Review by Choice Review
In his lively history of American animation, Moving Pictures, Darl Larsen (Brigham Young Univ.) floods the reader with a firehose of fun facts and the usual suspects through the last century. The challenge to cover such an encyclopedic range of artists and films is daunting, but the author plunges into an ocean of distinguished cartoons, animators, and studios. The work is remarkably thorough and detailed, but crowded. Larsen begins by charting the competing claims of origins and then traces them to commercial industrialization. Authorial screenshots dot the dense landscape like welcome oases of visual evidence. However, two-thirds of the book manage to encompass only the beginning through the advent of Disney's feature Snow White and some fascinating World War II propaganda, which constricts the attention given to more recent trends. A final chapter flashes the renaissance of studios such as DreamWorks and Blue Sky, focusing on feature films and neglecting the creative work of short cartoons. Larsen's book rushes us through an enjoyable and breathtaking tour, much like Chuck Jones' Roadrunner, but it speeds so quickly that one wishes for a more leisurely pace. Summing Up: Recommended. All readers. --Terry Lindvall, Virginia Wesleyan University
Copyright American Library Association, used with permission.
Review by Booklist Review
Larsen surveys the history of American animation in detail, specifically shorts and feature-length films made for the cinema (i.e., not those created for television or streaming). Starting with Humorous Phases of Funny Faces (1906) and continuing all the way to 2023's The Super Mario Bros. Movie, Larsen recounts the animation industry's roots in newspaper comic strips and pays special attention to Walt Disney's contemporaries, especially oft-forgotten animators who were considered more successful than him at the time, or at least before Mickey Mouse and Snow White and the Seven Dwarfs took off. Larsen describes how technology, economics, and war have influenced the industry and recaps the unique contributions companies like RKO, Universal, Columbia, and Warner Bros. have made to animation as people considered it a more serious and lucrative medium. Academic in depth yet approachable, even occasionally humorous, this deep dive is best suited to readers serious about researching animation and film, but even those with a passing interest in these subjects will find many worthwhile nuances and analyses here.
From Booklist, Copyright (c) American Library Association. Used with permission.
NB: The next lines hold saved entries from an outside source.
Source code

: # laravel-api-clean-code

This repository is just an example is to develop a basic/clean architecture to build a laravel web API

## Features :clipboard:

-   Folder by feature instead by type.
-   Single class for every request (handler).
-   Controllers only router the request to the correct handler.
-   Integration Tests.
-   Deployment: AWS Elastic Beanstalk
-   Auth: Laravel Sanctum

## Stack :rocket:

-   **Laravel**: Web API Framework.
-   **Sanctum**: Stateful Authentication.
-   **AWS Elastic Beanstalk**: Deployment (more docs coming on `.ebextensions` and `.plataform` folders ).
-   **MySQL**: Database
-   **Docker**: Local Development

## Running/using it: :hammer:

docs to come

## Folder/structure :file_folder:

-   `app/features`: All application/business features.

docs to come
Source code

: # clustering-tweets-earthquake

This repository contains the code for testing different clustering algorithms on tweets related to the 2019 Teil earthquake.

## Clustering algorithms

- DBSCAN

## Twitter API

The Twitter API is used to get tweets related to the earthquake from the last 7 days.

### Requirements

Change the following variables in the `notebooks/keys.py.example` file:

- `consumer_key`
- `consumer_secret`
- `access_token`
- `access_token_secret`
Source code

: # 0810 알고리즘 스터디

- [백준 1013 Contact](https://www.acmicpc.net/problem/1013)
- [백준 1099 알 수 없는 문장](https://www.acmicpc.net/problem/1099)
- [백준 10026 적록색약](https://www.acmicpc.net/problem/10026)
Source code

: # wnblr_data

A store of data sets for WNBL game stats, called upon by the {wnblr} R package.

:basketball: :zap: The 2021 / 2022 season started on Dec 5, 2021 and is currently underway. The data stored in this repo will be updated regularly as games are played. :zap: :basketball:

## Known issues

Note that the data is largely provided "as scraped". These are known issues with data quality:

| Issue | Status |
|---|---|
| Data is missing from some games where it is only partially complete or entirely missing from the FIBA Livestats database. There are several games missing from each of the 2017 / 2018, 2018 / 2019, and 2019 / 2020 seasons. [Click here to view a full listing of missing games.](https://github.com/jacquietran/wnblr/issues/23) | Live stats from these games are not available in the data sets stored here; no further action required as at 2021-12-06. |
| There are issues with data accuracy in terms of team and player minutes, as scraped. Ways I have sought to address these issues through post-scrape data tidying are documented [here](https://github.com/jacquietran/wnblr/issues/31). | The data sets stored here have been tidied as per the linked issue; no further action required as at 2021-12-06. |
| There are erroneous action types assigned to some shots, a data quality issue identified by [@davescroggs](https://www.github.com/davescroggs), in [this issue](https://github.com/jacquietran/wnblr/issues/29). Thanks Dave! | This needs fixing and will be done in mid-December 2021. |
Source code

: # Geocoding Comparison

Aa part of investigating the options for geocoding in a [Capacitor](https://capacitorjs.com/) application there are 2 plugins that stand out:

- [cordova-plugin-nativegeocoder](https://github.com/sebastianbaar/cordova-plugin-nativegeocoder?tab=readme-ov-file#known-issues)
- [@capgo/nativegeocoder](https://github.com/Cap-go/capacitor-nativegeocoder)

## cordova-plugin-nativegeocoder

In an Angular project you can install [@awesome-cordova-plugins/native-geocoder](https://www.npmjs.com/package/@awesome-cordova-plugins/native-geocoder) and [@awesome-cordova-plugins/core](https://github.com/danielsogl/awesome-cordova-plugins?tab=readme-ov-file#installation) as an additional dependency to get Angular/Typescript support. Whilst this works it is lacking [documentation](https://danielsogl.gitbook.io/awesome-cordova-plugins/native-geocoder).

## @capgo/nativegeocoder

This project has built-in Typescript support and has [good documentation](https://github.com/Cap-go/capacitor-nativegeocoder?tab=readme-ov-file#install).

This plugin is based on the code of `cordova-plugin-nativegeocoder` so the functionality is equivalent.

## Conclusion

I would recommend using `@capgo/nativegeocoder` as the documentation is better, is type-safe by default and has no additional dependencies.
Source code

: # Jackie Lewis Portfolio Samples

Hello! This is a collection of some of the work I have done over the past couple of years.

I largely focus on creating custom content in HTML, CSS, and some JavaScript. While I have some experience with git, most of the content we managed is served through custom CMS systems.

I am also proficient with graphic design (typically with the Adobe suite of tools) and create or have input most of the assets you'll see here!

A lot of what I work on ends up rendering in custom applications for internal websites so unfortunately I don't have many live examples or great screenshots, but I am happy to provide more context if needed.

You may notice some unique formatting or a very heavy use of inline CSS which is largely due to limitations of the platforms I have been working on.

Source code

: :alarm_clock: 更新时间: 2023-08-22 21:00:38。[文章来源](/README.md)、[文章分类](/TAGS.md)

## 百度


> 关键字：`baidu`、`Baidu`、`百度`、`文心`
Review by Publisher's Weekly Review
Larsen (A Book About the Film Monty Python's The Meaning of Life), a film professor at Brigham Young University, presents a robust history of American theatrical animation from its newspaper comics strip roots to the present day. Starting at the turn of the 20th century, early animators borrowed "almost whole cloth from the printed page's format, humor, and caricatures." In the 1910s, the industry was propelled forward by such innovations as the rotoscope technique, which involved tracing over live-action footage, frame by frame, to create more lifelike cartoons. Those advances set the stage for Walt Disney's rise from small-time ad man who churned out commercials in Kansas City, Mo., to founder of the L.A. studio where he developed his first animal-based cartoon, Oswald the Lucky Rabbit, in 1927. (The character's "impish, schoolboy" qualities also turned up in Mickey Mouse, who debuted in 1928.) Larsen energetically traces the remarkable adaptability of the medium from Disney's meteoric success, through the use of animation studios during World War II to produce public service films, to the advent of television, which undermined cinematic shorts yet offered an exciting new avenue for animators, and the growth of such powerhouse studios as Pixar and Dreamworks. The result is a lively chronicle of a perennially evolving medium. (June)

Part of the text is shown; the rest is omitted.